We use the National Survey of America's Families (NSAF) 1997 to 2002 to study whether enacting a state parity law increases the probability that a privately insured child receives mental health treatment (N=26,916). Using a differences-in-differences model, we control for detailed information on a child's health and functioning, and compare mental health care use before and after state parity implementation with non-parity states serving as a comparison group.
Regression results indicate that state parity laws do not affect the likelihood of a child receiving outpatient mental health services. Among the subset of children identified with a greater need for mental health care, the effect of parity appears to be somewhat larger in magnitude but remains insignificant.

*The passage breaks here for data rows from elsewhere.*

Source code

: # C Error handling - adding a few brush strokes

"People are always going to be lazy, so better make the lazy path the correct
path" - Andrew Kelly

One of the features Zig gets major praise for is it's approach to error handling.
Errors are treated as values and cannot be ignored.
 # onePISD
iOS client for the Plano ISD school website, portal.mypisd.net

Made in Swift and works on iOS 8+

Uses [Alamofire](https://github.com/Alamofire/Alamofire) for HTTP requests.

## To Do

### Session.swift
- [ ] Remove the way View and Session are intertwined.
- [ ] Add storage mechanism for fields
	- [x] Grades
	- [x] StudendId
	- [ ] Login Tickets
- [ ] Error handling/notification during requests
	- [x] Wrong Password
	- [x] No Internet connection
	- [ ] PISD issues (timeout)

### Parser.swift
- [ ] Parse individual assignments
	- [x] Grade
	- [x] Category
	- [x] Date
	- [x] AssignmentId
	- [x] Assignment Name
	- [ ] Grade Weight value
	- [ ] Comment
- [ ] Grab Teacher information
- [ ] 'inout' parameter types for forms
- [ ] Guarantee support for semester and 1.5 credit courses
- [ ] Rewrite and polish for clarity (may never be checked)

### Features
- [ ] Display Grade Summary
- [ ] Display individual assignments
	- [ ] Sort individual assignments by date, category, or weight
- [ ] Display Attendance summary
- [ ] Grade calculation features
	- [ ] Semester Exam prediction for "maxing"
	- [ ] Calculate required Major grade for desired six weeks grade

State mental health parity policies aim to improve equity in private insurance coverage for mental health care and could provide a mechanism for reducing unmet need among children with mental health care disorders. Yet, our results suggest these policies do little to affect rates of use. IMPLICATIONS FOR HEALTH CARE PROVISION AND UTILIZATION: Parity policies do not appear to represent a sufficient strategy for addressing access to mental health care among children and adolescents.
Developing new approaches to encourage the receipt of high value mental health care in youth constitutes a persisting challenge under both public and private insurance arrangements.
Since other research has shown that state parity laws are helpful in reducing the family financial burden of caring for a mentally ill child and do not drive up total health care costs, these policies serve a vital function. However, given persistent access problems in the child population, research aimed at increasing rates of mental health services use is needed. In addition, future research on parity laws should consider whether, conditional on having a visit, children in parity states are likely to have more visits compared with other children.
近年来,儿童心理健康障碍的高患病率引起了公众越来越多的关注。然而,在被诊断患有严重心理健康问题的儿童中,大多数没有接受治疗。改善行为和情绪障碍儿童获得心理健康服务的机会是一项重要的政策关注点。
研究生活在实施了心理健康平价法的州是否会影响儿童使用门诊心理健康服务。
我们使用1997年至2002年的美国全国家庭调查(NSAF)来研究颁布州平价法是否会增加参加私人保险的儿童接受心理健康治疗的可能性(N = 26,916)。使用差异-in-差异模型,我们控制了有关儿童健康和功能的详细信息,并将州平价法实施前后的心理健康护理使用情况与作为对照组的非平价州进行比较。
回归结果表明,州平价法不会影响儿童接受门诊心理健康服务的可能性。在确定对心理健康护理有更大需求的儿童子集中,平价法的影响似乎在程度上稍大一些,但仍然不显著。
州心理健康平价政策旨在改善私人保险对心理健康护理的覆盖公平性,并可能提供一种机制来减少心理健康护理障碍儿童中未满足的需求。然而,我们的结果表明这些政策对使用率几乎没有影响。对医疗保健提供和利用的影响:平价政策似乎不是解决儿童和青少年获得心理健康护理问题的充分策略。
在公共和私人保险安排下,开发鼓励青少年接受高价值心理健康护理的新方法仍然是一项持续的挑战。
由于其他研究表明州平价法有助于减轻照顾患有精神疾病儿童的家庭经济负担,并且不会推高总体医疗保健成本,这些政策发挥着至关重要的作用。然而,鉴于儿童群体中持续存在的获得服务问题,需要开展旨在提高心理健康服务使用率的研究。此外,未来关于平价法的研究应考虑,在进行就诊的条件下,平价州的儿童与其他儿童相比是否可能有更多次就诊。